[WHAT IS REQUIRED]
For this exercise, set down all the records exactly as given.

[DATA UNDER STUDY]
:::

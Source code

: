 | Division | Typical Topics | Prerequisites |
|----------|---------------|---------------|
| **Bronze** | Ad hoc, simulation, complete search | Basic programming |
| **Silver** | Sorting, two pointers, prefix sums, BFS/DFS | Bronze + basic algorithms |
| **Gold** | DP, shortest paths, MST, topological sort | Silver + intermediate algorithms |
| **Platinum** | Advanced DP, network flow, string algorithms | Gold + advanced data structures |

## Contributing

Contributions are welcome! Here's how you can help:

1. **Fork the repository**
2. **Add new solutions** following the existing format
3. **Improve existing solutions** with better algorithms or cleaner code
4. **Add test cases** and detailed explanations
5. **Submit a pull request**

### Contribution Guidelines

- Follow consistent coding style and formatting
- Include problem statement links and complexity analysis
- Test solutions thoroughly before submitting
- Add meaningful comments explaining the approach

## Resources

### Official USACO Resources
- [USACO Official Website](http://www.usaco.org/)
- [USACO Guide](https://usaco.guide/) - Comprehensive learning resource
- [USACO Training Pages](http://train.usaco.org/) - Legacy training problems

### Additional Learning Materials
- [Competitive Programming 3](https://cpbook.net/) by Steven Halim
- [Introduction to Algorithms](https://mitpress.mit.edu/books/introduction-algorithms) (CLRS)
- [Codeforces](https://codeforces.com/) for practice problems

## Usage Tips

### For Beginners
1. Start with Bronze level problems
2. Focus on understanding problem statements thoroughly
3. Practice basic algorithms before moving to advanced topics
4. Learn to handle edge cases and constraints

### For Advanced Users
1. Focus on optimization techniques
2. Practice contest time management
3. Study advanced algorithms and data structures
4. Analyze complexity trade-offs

:::

[TASK ANSWER]
Source code

: | Division | Typical Topics | Prerequisites |
|----------|---------------|---------------|
| **Bronze** | Ad hoc, simulation, complete search | Basic programming |
| **Silver** | Sorting, two pointers, prefix sums, BFS/DFS | Bronze + basic algorithms |
| **Gold** | DP, shortest paths, MST, topological sort | Silver + intermediate algorithms |
| **Platinum** | Advanced DP, network flow, string algorithms | Gold + advanced data structures |

## Contributing

Contributions are welcome! Here's how you can help:

1. **Fork the repository**
2. **Add new solutions** following the existing format
3. **Improve existing solutions** with better algorithms or cleaner code
4. **Add test cases** and detailed explanations
5. **Submit a pull request**

### Contribution Guidelines

- Follow consistent coding style and formatting
- Include problem statement links and complexity analysis
- Test solutions thoroughly before submitting
- Add meaningful comments explaining the approach

## Resources

### Official USACO Resources
- [USACO Official Website](http://www.usaco.org/)
- [USACO Guide](https://usaco.guide/) - Comprehensive learning resource
- [USACO Training Pages](http://train.usaco.org/) - Legacy training problems

### Additional Learning Materials
- [Competitive Programming 3](https://cpbook.net/) by Steven Halim
- [Introduction to Algorithms](https://mitpress.mit.edu/books/introduction-algorithms) (CLRS)
- [Codeforces](https://codeforces.com/) for practice problems

## Usage Tips

### For Beginners
1. Start with Bronze level problems
2. Focus on understanding problem statements thoroughly
3. Practice basic algorithms before moving to advanced topics
4. Learn to handle edge cases and constraints

### For Advanced Users
1. Focus on optimization techniques
2. Practice contest time management
3. Study advanced algorithms and data structures
4. Analyze complexity trade-offs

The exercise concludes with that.